Toyokuni III




Utagawa Kunisada, also known as Toyokuni III, was the most popular, prolific and financially successful designer of ukiyo-e woodblock prints in 19th-century Japan. In his own time, his reputation far exceeded that of his contemporaries, Hokusai, Hiroshige, and Kuniyoshi.

Almost from the first day of his activity, and even at the time of his death in early 1865, Kunisada was a trendsetter in the art of the Japanese woodblock print. Always at the vanguard of his time, and in tune with the tastes of the public, he continuously developed his style, which was sometimes radically changed, and did not adhere to stylistic constraints set by any of his contemporaries.

His productivity was extraordinary. As of this writing, approximately 14,500 individual designs have been catalogued (multi-ptych sets counted as a single design) corresponding to more than 22,500 individual sheets. It seems probable based on these figures that Kunisada actually produced between 20,000 and 25,000 designs for woodblock prints during his lifetime (i.e. 35,000 to 40,000 individual sheets).

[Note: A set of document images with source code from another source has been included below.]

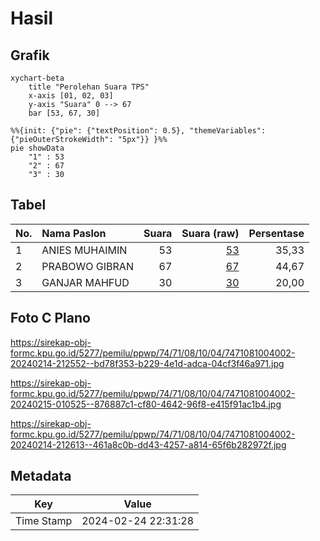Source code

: # Hasil

## Grafik

```mermaid
xychart-beta
    title "Perolehan Suara TPS"
    x-axis [01, 02, 03]
    y-axis "Suara" 0 --> 67
    bar [53, 67, 30]
```

```mermaid
%%{init: {"pie": {"textPosition": 0.5}, "themeVariables": {"pieOuterStrokeWidth": "5px"}} }%%
pie showData
    "1" : 53
    "2" : 67
    "3" : 30
```

## Tabel

| No. | Nama Paslon    | Suara | Suara (raw) | Persentase |
|:--- |:-------------- | -----:| -----------:| ----------:|
| 1   | ANIES MUHAIMIN | 53    | [53][p-1]   | 35,33      |
| 2   | PRABOWO GIBRAN | 67    | [67][p-2]   | 44,67      |
| 3   | GANJAR MAHFUD  | 30    | [30][p-3]   | 20,00      |


[p-1]: https://github.com/gigit-pemilu/pemilu-2024-74-sulawesi-tenggara/blob/main/pilpres/hitung-suara/sub/74-sulawesi-tenggara/sub/71-kota-kendari/sub/08-kadia/sub/1004-wowawanggu/sub/002-tps/sub/paslon-1.txt
[p-2]: https://github.com/gigit-pemilu/pemilu-2024-74-sulawesi-tenggara/blob/main/pilpres/hitung-suara/sub/74-sulawesi-tenggara/sub/71-kota-kendari/sub/08-kadia/sub/1004-wowawanggu/sub/002-tps/sub/paslon-2.txt
[p-3]: https://github.com/gigit-pemilu/pemilu-2024-74-sulawesi-tenggara/blob/main/pilpres/hitung-suara/sub/74-sulawesi-tenggara/sub/71-kota-kendari/sub/08-kadia/sub/1004-wowawanggu/sub/002-tps/sub/paslon-3.txt

## Foto C Plano

https://sirekap-obj-formc.kpu.go.id/5277/pemilu/ppwp/74/71/08/10/04/7471081004002-20240214-212552--bd78f353-b229-4e1d-adca-04cf3f46a971.jpg

https://sirekap-obj-formc.kpu.go.id/5277/pemilu/ppwp/74/71/08/10/04/7471081004002-20240215-010525--876887c1-cf80-4642-96f8-e415f91ac1b4.jpg

https://sirekap-obj-formc.kpu.go.id/5277/pemilu/ppwp/74/71/08/10/04/7471081004002-20240214-212613--461a8c0b-dd43-4257-a814-65f6b282972f.jpg


## Metadata

| Key        | Value               |
| ---------- | ------------------- |
| Time Stamp | 2024-02-24 22:31:28 |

Following the traditional pattern of the Utagawa school, Kunisada’s main occupation was kabuki and actor prints, and about 60% all of his designs fall in this category. However he was also highly active in the area of bijin prints (comprising about 15% of his complete works), and their total number was far higher than any other artist of his time. From 1820 to 1860 he likewise dominated the market for portraits of Sumo wrestlers. For a long time (1835-1850) he had an almost complete monopoly on the genre of Genji prints, it was only after 1850 that other artists began to produce similar designs.

Noteworthy also are the number of his surimono, although they were designed almost exclusively prior to 1844, few artists were better-known in this area.

Kunisada’s paintings, which were privately commissioned, are little-known, but can be compared to those of other masters of ukiyoe painting. His activity as a book illustrator is also largely unexplored. Obviously he was no less productive in the area of ehon than he was in full-sized prints, but major research in this area is lacking. Notable among his book prints are shunga pictures, which appeared in numerous books, but due to censorship, signed only on the title page with his alias “Matahei”. Landscape prints and musha-e (samurai warrior prints) by Kunisada are rare, and only about 100 designs in each of these genres are known. He effectively left these two fields to be covered by his contemporaries Hiroshige and Kuniyoshi, respectively.

The mid-1840’s and early 1850s, were a period of expansion when woodblock prints were in high demand in Japan. During this time Kunisada collaborated with (one or both of) Hiroshige and Kuniyoshi in three major series as well as on a number of smaller projects. The fact should be emphasized that this co-operation was in large part politically motivated in order to demonstrate solidarity against the intensified censorship regulations of the Tenpo reforms. Also beginning around the mid-1850’s there are series in which individual parts of designs (and sometimes complete sheets) are signed by Kunisada’s students, this was done with the intention of promoting their work as individual artists. Notable students of Kunisada included Toyohara Kunichika, Utagawa Sadahide and Utagawa Kunisada II.